● Task statement
The copy you give must match the listing below exactly and contain no pictures.

● Records shown
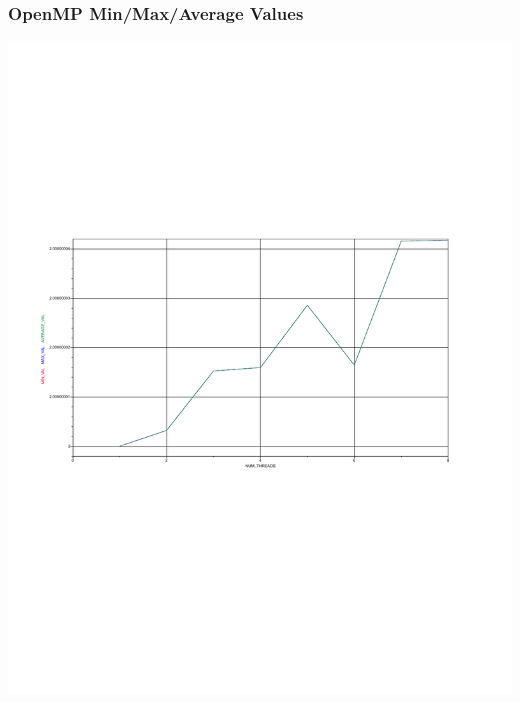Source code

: \documentclass{article}
\begin{document}
\subsubsection*{OpenMP Min/Max/Average Values}
\includegraphics[scale=0.5]{images/omp_vals.pdf}
\end{document}
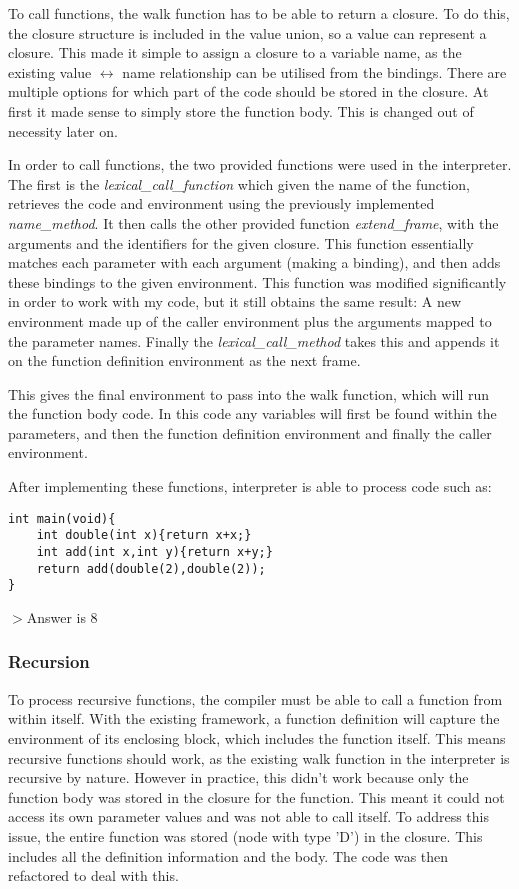 \documentclass[11pt]{article}
\begin{document}
To call functions, the walk function has to be able to return a closure. To do this, the closure structure is included in the value union, so a value can represent a closure. This made it simple to assign a closure to a variable name, as the existing value $\leftrightarrow$ name relationship can be utilised from the bindings. There are multiple options for which part of the code should be stored in the closure. At first it made sense to simply store the function body. This is changed out of necessity later on. 

In order to call functions, the two provided functions were used in the interpreter. The first is the \emph{lexical\_call\_function} which given the name of the function, retrieves the code and environment using the previously implemented \emph{name\_method}. It then calls the other provided function \emph{extend\_frame}, with the arguments and the identifiers for the given closure. This function essentially matches each parameter with each argument (making a binding), and then adds these bindings to the given environment. This function was modified significantly in order to work with my code, but it still obtains the same result: A new environment made up of the caller environment plus the arguments mapped to the parameter names. Finally the \emph{lexical\_call\_method} takes this and appends it on the function definition environment as the next frame. 

This gives the final environment to pass into the walk function, which will run the function body code. In this code any variables will first be found within the parameters, and then the function definition environment and finally the caller environment.

After implementing these functions, interpreter is able to process code such as:

\begin{lstlisting}
int main(void){
	int double(int x){return x+x;}
	int add(int x,int y){return x+y;}
	return add(double(2),double(2));
}
\end{lstlisting}
$>$Answer is 8
\\

\subsubsection{Recursion}

To process recursive functions, the compiler must be able to call a function from within itself. With the existing framework, a function definition will capture the environment of its enclosing block, which includes the function itself. This means recursive functions should work, as the existing walk function in the interpreter is recursive by nature. However in practice, this didn't work because only the function body was stored in the closure for the function. This meant it could not access its own parameter values and was not able to call itself. To address this issue, the entire function was stored (node with type 'D') in the closure. This includes all the definition information and the body. The code was then refactored to deal with this. 
\end{document}
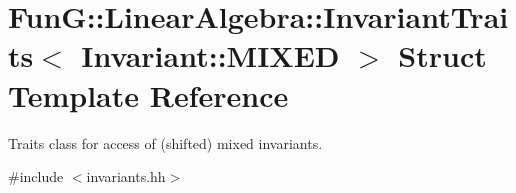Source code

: \hypertarget{structFunG_1_1LinearAlgebra_1_1InvariantTraits_3_01Invariant_1_1MIXED_01_4}{\section{Fun\-G\-:\-:Linear\-Algebra\-:\-:Invariant\-Traits$<$ Invariant\-:\-:M\-I\-X\-E\-D $>$ Struct Template Reference}
\label{structFunG_1_1LinearAlgebra_1_1InvariantTraits_3_01Invariant_1_1MIXED_01_4}
}


Traits class for access of (shifted) mixed invariants.  




{\ttfamily \#include $<$invariants.\-hh$>$}

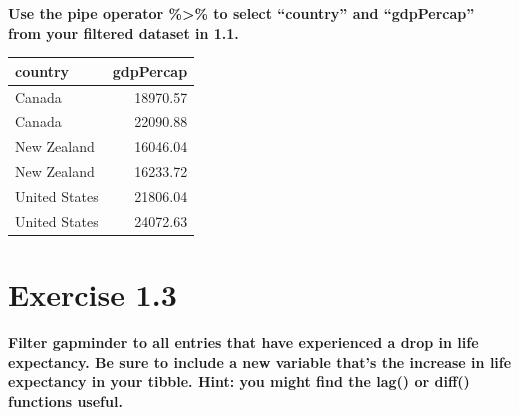 \documentclass[]{article}
\newenvironment{Shaded}{\begin{snugshade}}{\end{snugshade}}
\newcommand{\DataTypeTok}[1]{\textcolor[rgb]{0.13,0.29,0.53}{#1}}
\newcommand{\DecValTok}[1]{\textcolor[rgb]{0.00,0.00,0.81}{#1}}
\newcommand{\KeywordTok}[1]{\textcolor[rgb]{0.13,0.29,0.53}{\textbf{#1}}}
\newcommand{\NormalTok}[1]{#1}
\newcommand{\OperatorTok}[1]{\textcolor[rgb]{0.81,0.36,0.00}{\textbf{#1}}}
\newcommand{\StringTok}[1]{\textcolor[rgb]{0.31,0.60,0.02}{#1}}
\begin{document}
\textbf{Use the pipe operator \%\textgreater\% to select ``country'' and
``gdpPercap'' from your filtered dataset in 1.1.}

\begin{Shaded}
\end{Shaded}

\begin{longtable}[]{@{}lr@{}}
\toprule
country & gdpPercap\tabularnewline
\midrule
\endhead
Canada & 18970.57\tabularnewline
Canada & 22090.88\tabularnewline
New Zealand & 16046.04\tabularnewline
New Zealand & 16233.72\tabularnewline
United States & 21806.04\tabularnewline
United States & 24072.63\tabularnewline
\bottomrule
\end{longtable}

\hypertarget{exercise-1.3}{%
\section{Exercise 1.3}\label{exercise-1.3}}

\textbf{Filter gapminder to all entries that have experienced a drop in
life expectancy. Be sure to include a new variable that's the increase
in life expectancy in your tibble. Hint: you might find the lag() or
diff() functions useful.}

\begin{Shaded}
\end{Shaded}
\end{document}
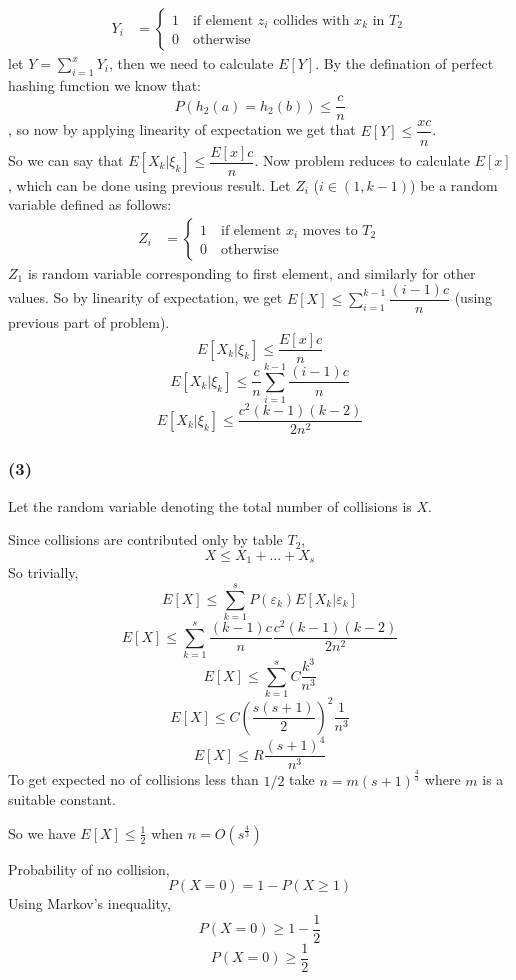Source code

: \documentclass[a4paper]{article}
\begin{document}
\begin{align*}
Y_i & = \begin{cases} 
        1 \quad \text{if element $z_i$ collides with $x_k$ in $T_2$} \\
        0 \quad \text{otherwise}
\end{cases}
\end{align*}
let $Y = \sum_{i=1}^{x}Y_i$, then we need to calculate $E[Y]$. By the defination of perfect hashing function we know that:
$$P(h_2(a) = h_2(b)) \leq \frac{c}{n}$$, so now by applying linearity of expectation we get that $E[Y] \leq \dfrac{xc}{n}$.\\
So we can say that $E[X_k |\xi_{k}] \leq \dfrac{E[x]c}{n}$. Now problem reduces to calculate $E[x]$, which can be done using previous result. Let $Z_i$ ($i \in (1,k-1)$) be a random variable defined as follows:
\begin{align*}
Z_i & = \begin{cases} 
        1 \quad \text{if element $x_i$ moves to $T_2$} \\
        0 \quad \text{otherwise}
\end{cases}
\end{align*}
$Z_1$ is random variable corresponding to first element, and similarly for other values. So by linearity of expectation, we get $E[X] \leq \sum_{i=1}^{k-1} \dfrac{(i-1)c}{n}$ (using previous part of problem). 
$$E[X_k |\xi_{k}] \leq \dfrac{E[x]c}{n}$$
$$E[X_k |\xi_{k}] \leq \dfrac{c}{n}\sum_{i=1}^{k-1} \dfrac{(i-1)c}{n}$$
$$E[X_k |\xi_{k}] \leq \dfrac{c^2(k-1)(k-2)}{2n^2}$$

\subsubsection*{(3)}
Let the random variable denoting the total number of collisions is $X$.

Since collisions are contributed only by table $T_2$,
$$X \leq X_1 + ... + X_s$$
So trivially,
$$E[X] \leq \sum_{k=1}^{s}P(\varepsilon_k)E[X_k|\varepsilon_k]$$
$$E[X] \leq \sum_{k=1}^{s}\frac{(k-1)c}{n}\dfrac{c^2(k-1)(k-2)}{2n^2}$$
$$E[X] \leq \sum_{k=1}^{s}C\frac{k^3}{n^3}$$
$$E[X] \leq C\left(\frac{s(s+1)}{2}\right)^2\frac{1}{n^3}$$
$$E[X] \leq R\frac{(s+1)^4}{n^3}$$
To get expected no of collisions less than $1/2$ take $n = m(s+1)^{\frac{4}{3}}$ where $m$ is a suitable constant.

So we have $E[X] \leq \frac{1}{2}$ when $n = O(s^{\frac{4}{3}})$

Probability of no collision, $$P(X = 0) = 1 - P(X \geq 1)$$
Using Markov's inequality,
$$P(X = 0) \geq 1 - \frac{1}{2}$$
$$P(X = 0) \geq \frac{1}{2}$$
\end{document}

● Answer below
Source code

: \documentclass{article}
\begin{document}
\subsubsection*{OpenMP Min/Max/Average Values}
\includegraphics[scale=0.5]{images/omp_vals.pdf}
\end{document}
 \documentclass[11pt]{article}
\begin{document}
To call functions, the walk function has to be able to return a closure. To do this, the closure structure is included in the value union, so a value can represent a closure. This made it simple to assign a closure to a variable name, as the existing value $\leftrightarrow$ name relationship can be utilised from the bindings. There are multiple options for which part of the code should be stored in the closure. At first it made sense to simply store the function body. This is changed out of necessity later on. 

In order to call functions, the two provided functions were used in the interpreter. The first is the \emph{lexical\_call\_function} which given the name of the function, retrieves the code and environment using the previously implemented \emph{name\_method}. It then calls the other provided function \emph{extend\_frame}, with the arguments and the identifiers for the given closure. This function essentially matches each parameter with each argument (making a binding), and then adds these bindings to the given environment. This function was modified significantly in order to work with my code, but it still obtains the same result: A new environment made up of the caller environment plus the arguments mapped to the parameter names. Finally the \emph{lexical\_call\_method} takes this and appends it on the function definition environment as the next frame. 

This gives the final environment to pass into the walk function, which will run the function body code. In this code any variables will first be found within the parameters, and then the function definition environment and finally the caller environment.

After implementing these functions, interpreter is able to process code such as:

\begin{lstlisting}
int main(void){
	int double(int x){return x+x;}
	int add(int x,int y){return x+y;}
	return add(double(2),double(2));
}
\end{lstlisting}
$>$Answer is 8
\\

\subsubsection{Recursion}

To process recursive functions, the compiler must be able to call a function from within itself. With the existing framework, a function definition will capture the environment of its enclosing block, which includes the function itself. This means recursive functions should work, as the existing walk function in the interpreter is recursive by nature. However in practice, this didn't work because only the function body was stored in the closure for the function. This meant it could not access its own parameter values and was not able to call itself. To address this issue, the entire function was stored (node with type 'D') in the closure. This includes all the definition information and the body. The code was then refactored to deal with this. 
\end{document}
Source code

: \hypertarget{structFunG_1_1LinearAlgebra_1_1InvariantTraits_3_01Invariant_1_1MIXED_01_4}{\section{Fun\-G\-:\-:Linear\-Algebra\-:\-:Invariant\-Traits$<$ Invariant\-:\-:M\-I\-X\-E\-D $>$ Struct Template Reference}
\label{structFunG_1_1LinearAlgebra_1_1InvariantTraits_3_01Invariant_1_1MIXED_01_4}
}


Traits class for access of (shifted) mixed invariants.  




{\ttfamily \#include $<$invariants.\-hh$>$}

 \documentclass[]{article}
\newenvironment{Shaded}{\begin{snugshade}}{\end{snugshade}}
\newcommand{\DataTypeTok}[1]{\textcolor[rgb]{0.13,0.29,0.53}{#1}}
\newcommand{\DecValTok}[1]{\textcolor[rgb]{0.00,0.00,0.81}{#1}}
\newcommand{\KeywordTok}[1]{\textcolor[rgb]{0.13,0.29,0.53}{\textbf{#1}}}
\newcommand{\NormalTok}[1]{#1}
\newcommand{\OperatorTok}[1]{\textcolor[rgb]{0.81,0.36,0.00}{\textbf{#1}}}
\newcommand{\StringTok}[1]{\textcolor[rgb]{0.31,0.60,0.02}{#1}}
\begin{document}
\textbf{Use the pipe operator \%\textgreater\% to select ``country'' and
``gdpPercap'' from your filtered dataset in 1.1.}

\begin{Shaded}
\end{Shaded}

\begin{longtable}[]{@{}lr@{}}
\toprule
country & gdpPercap\tabularnewline
\midrule
\endhead
Canada & 18970.57\tabularnewline
Canada & 22090.88\tabularnewline
New Zealand & 16046.04\tabularnewline
New Zealand & 16233.72\tabularnewline
United States & 21806.04\tabularnewline
United States & 24072.63\tabularnewline
\bottomrule
\end{longtable}

\hypertarget{exercise-1.3}{%
\section{Exercise 1.3}\label{exercise-1.3}}

\textbf{Filter gapminder to all entries that have experienced a drop in
life expectancy. Be sure to include a new variable that's the increase
in life expectancy in your tibble. Hint: you might find the lag() or
diff() functions useful.}

\begin{Shaded}
\end{Shaded}
\end{document}
Source code

: \documentclass[a4paper]{article}
\begin{document}
\begin{align*}
Y_i & = \begin{cases} 
        1 \quad \text{if element $z_i$ collides with $x_k$ in $T_2$} \\
        0 \quad \text{otherwise}
\end{cases}
\end{align*}
let $Y = \sum_{i=1}^{x}Y_i$, then we need to calculate $E[Y]$. By the defination of perfect hashing function we know that:
$$P(h_2(a) = h_2(b)) \leq \frac{c}{n}$$, so now by applying linearity of expectation we get that $E[Y] \leq \dfrac{xc}{n}$.\\
So we can say that $E[X_k |\xi_{k}] \leq \dfrac{E[x]c}{n}$. Now problem reduces to calculate $E[x]$, which can be done using previous result. Let $Z_i$ ($i \in (1,k-1)$) be a random variable defined as follows:
\begin{align*}
Z_i & = \begin{cases} 
        1 \quad \text{if element $x_i$ moves to $T_2$} \\
        0 \quad \text{otherwise}
\end{cases}
\end{align*}
$Z_1$ is random variable corresponding to first element, and similarly for other values. So by linearity of expectation, we get $E[X] \leq \sum_{i=1}^{k-1} \dfrac{(i-1)c}{n}$ (using previous part of problem). 
$$E[X_k |\xi_{k}] \leq \dfrac{E[x]c}{n}$$
$$E[X_k |\xi_{k}] \leq \dfrac{c}{n}\sum_{i=1}^{k-1} \dfrac{(i-1)c}{n}$$
$$E[X_k |\xi_{k}] \leq \dfrac{c^2(k-1)(k-2)}{2n^2}$$

\subsubsection*{(3)}
Let the random variable denoting the total number of collisions is $X$.

Since collisions are contributed only by table $T_2$,
$$X \leq X_1 + ... + X_s$$
So trivially,
$$E[X] \leq \sum_{k=1}^{s}P(\varepsilon_k)E[X_k|\varepsilon_k]$$
$$E[X] \leq \sum_{k=1}^{s}\frac{(k-1)c}{n}\dfrac{c^2(k-1)(k-2)}{2n^2}$$
$$E[X] \leq \sum_{k=1}^{s}C\frac{k^3}{n^3}$$
$$E[X] \leq C\left(\frac{s(s+1)}{2}\right)^2\frac{1}{n^3}$$
$$E[X] \leq R\frac{(s+1)^4}{n^3}$$
To get expected no of collisions less than $1/2$ take $n = m(s+1)^{\frac{4}{3}}$ where $m$ is a suitable constant.

So we have $E[X] \leq \frac{1}{2}$ when $n = O(s^{\frac{4}{3}})$

Probability of no collision, $$P(X = 0) = 1 - P(X \geq 1)$$
Using Markov's inequality,
$$P(X = 0) \geq 1 - \frac{1}{2}$$
$$P(X = 0) \geq \frac{1}{2}$$
\end{document}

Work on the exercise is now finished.